By now we’d shed as many of our layers as we could; the sun was bright and despite feeling frostbitten that morning we were now sweating. As we kept walking we eventually came to the outskirts of a village made up of houses built mostly in the traditional way and painted their original yellow color, but Jack told us that they were almost all built recently and with more practical modern methods, they were only designed to look old. We spotted a little coffee shop as we were walking by, and decided that sitting down for a while would be nice. We ordered drinks, sat at a circular glass table looking out at the fields through a big glass window, connected to the wifi, and chatted with our tour guide Jack. Once again it felt like two worlds had combined in an unexpected way: here we were accessing the internet and drinking coffee from shiny stainless steel machines while through the window we were watching an old man with a scythe rest before heading back down into the fields. Talking politics with Jack, opinions on things happening across the globe, it felt like the world was simultaneously incredibly connected and distinctly separate.
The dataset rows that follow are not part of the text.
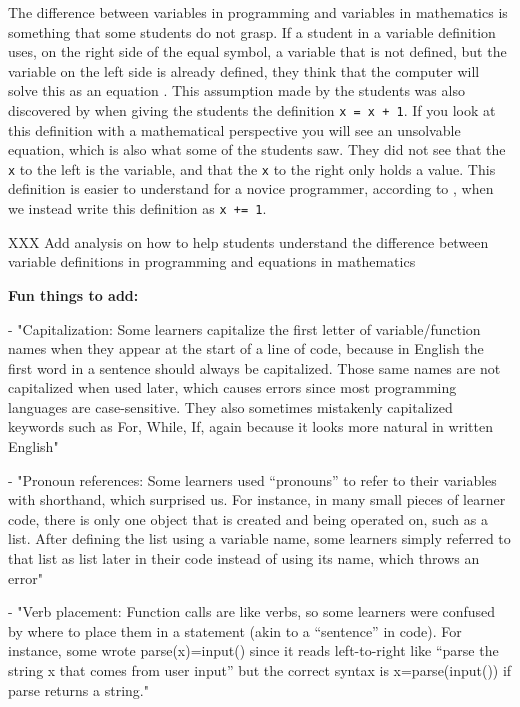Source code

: The difference between variables in programming and variables in mathematics is something that some students do not grasp. If a student in a variable 
definition uses, on the right side of the equal symbol, a variable that is not 
defined, but the variable on the left side is already defined, they think that 
the computer will solve this as an equation \parencite{Plass2015Variables}. 
This assumption made by the students was also discovered by 
\textcite{Kohn2017VariableEvaluation} when giving the students the definition 
\verb'x = x + 1'. If you look at this definition with a mathematical 
perspective you will see an unsolvable equation, which is also what some of the 
students saw. They did not see that the \verb'x' to the left is the variable, 
and that the \verb'x' to the right only holds a value. This definition is  
easier to understand for a novice programmer, according to 
\textcite{Kohn2017VariableEvaluation}, when we instead write this definition as 
\verb'x += 1'. 

XXX Add analysis on how to help students understand the difference between variable definitions in programming and equations in mathematics

\textbf{Fun things to add:}

- "Capitalization: Some learners capitalize the first letter of variable/function names when they appear at the start of a line of code, because in English the first word in a sentence should always be capitalized. Those same names are not capitalized when used later, which causes errors since most programming languages are case-sensitive. They also sometimes mistakenly capitalized keywords such as For, While, If, again because it looks more natural in written English" \parencite{GuoMarkelZhang2020}

- "Pronoun references: Some learners used “pronouns” to refer to their variables with shorthand, which surprised us. For instance, in many small pieces of learner code, there is only one object that is created and being operated on, such as a list. After defining the list using a variable name, some learners simply referred to that list as list later in their code instead of using its name, which throws an error" \parencite{GuoMarkelZhang2020}

- "Verb placement: Function calls are like verbs, so some learners were confused by where to place them in a statement (akin to a “sentence” in code). For instance, some wrote parse(x)=input() since it reads left-to-right like “parse the string x that comes from user input” but the correct syntax is x=parse(input()) if parse returns a string." \parencite{GuoMarkelZhang2020}

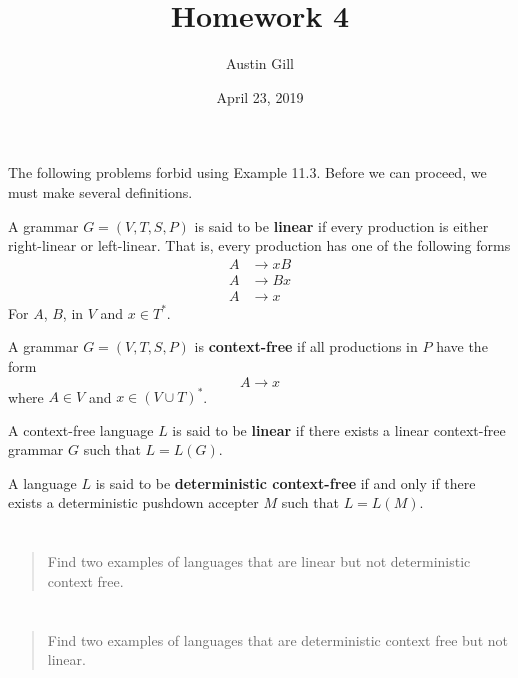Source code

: \documentclass{article}
\title{Homework 4}
\author{Austin Gill}
\date{April 23, 2019}
\begin{document}
\maketitle

The following problems forbid using Example 11.3. Before we can proceed, we must make several definitions.

\begin{defn}
    A grammar $G = (V, T, S, P)$ is said to be \textbf{linear} if every production is either right-linear or left-linear. That is, every production has one of the following forms
    \begin{align*}
        A & \to xB \\
        A & \to Bx \\
        A & \to x
    \end{align*}
    For $A$, $B$, in $V$ and $x \in T^*$.
\end{defn}

\begin{defn}
    A grammar $G = (V, T, S, P)$ is \textbf{context-free} if all productions in $P$ have the form \[A \to x\] where $A \in V$ and $x \in {(V \cup T)}^*$.
\end{defn}

\begin{defn}
    A context-free language $L$ is said to be \textbf{linear} if there exists a linear context-free grammar $G$ such that $L = L(G)$.
\end{defn}

\begin{defn}
    A language $L$ is said to be \textbf{deterministic context-free} if and only if there exists a deterministic pushdown accepter $M$ such that $L = L(M)$.
\end{defn}

\section{}
\begin{quote}
    Find two examples of languages that are linear but not deterministic context free.
\end{quote}

\section{}
\begin{quote}
    Find two examples of languages that are deterministic context free but not linear.
\end{quote}
\end{document}
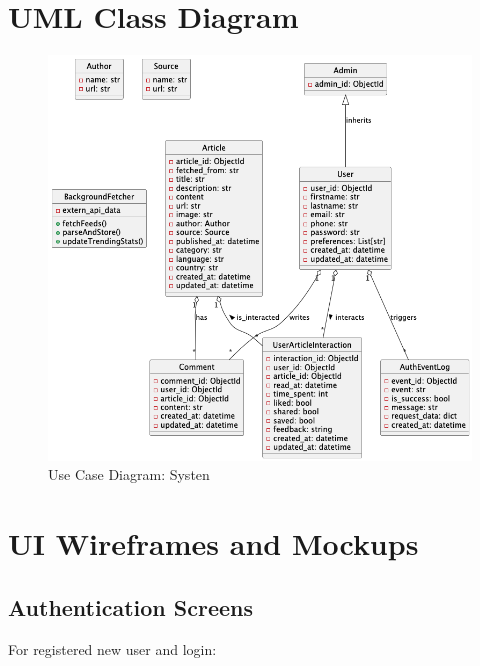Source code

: \section{UML Class Diagram}\label{sec:uml-class-diagram}

\begin{figure}[!h]
    \centering
    \includegraphics[width=1\textwidth]{chapters/chapter_03/uml-class-diagram}
    \caption{Use Case Diagram: Systen}
    \label{fig:uml-class-diagram}
\end{figure}




\section{UI Wireframes and Mockups}\label{sec:ui-wireframes-and-mockups}

\subsection{Authentication Screens}\label{subsec:authentication-screens}

For registered new user and login:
Eventually the path found its way to a second village, our destination, and we walked passed an elementary school with high walls and a gate, where a dozen or so boys huddled in the courtyard, past old men sitting in doorways talking and smoking, past more women with gigantic baskets on their backs that looked like they weighed more than me.

Over the past three or so hours we’d seen mountains, fields, villages, a small forest that was so different from ours at home, streams, many local people and water buffalo, modern coffee shops, and some other tourists from around the world. We were overheating and tired from climbing up and down hills in the hot sun, and still drinking in the views around us. I could have looked at the terraces and mountains for ages and ages. Seeing a life so previously unknown to me, walking through the beautiful landscape, and just being present in an area I could never have even imagined before that day was such a privilege.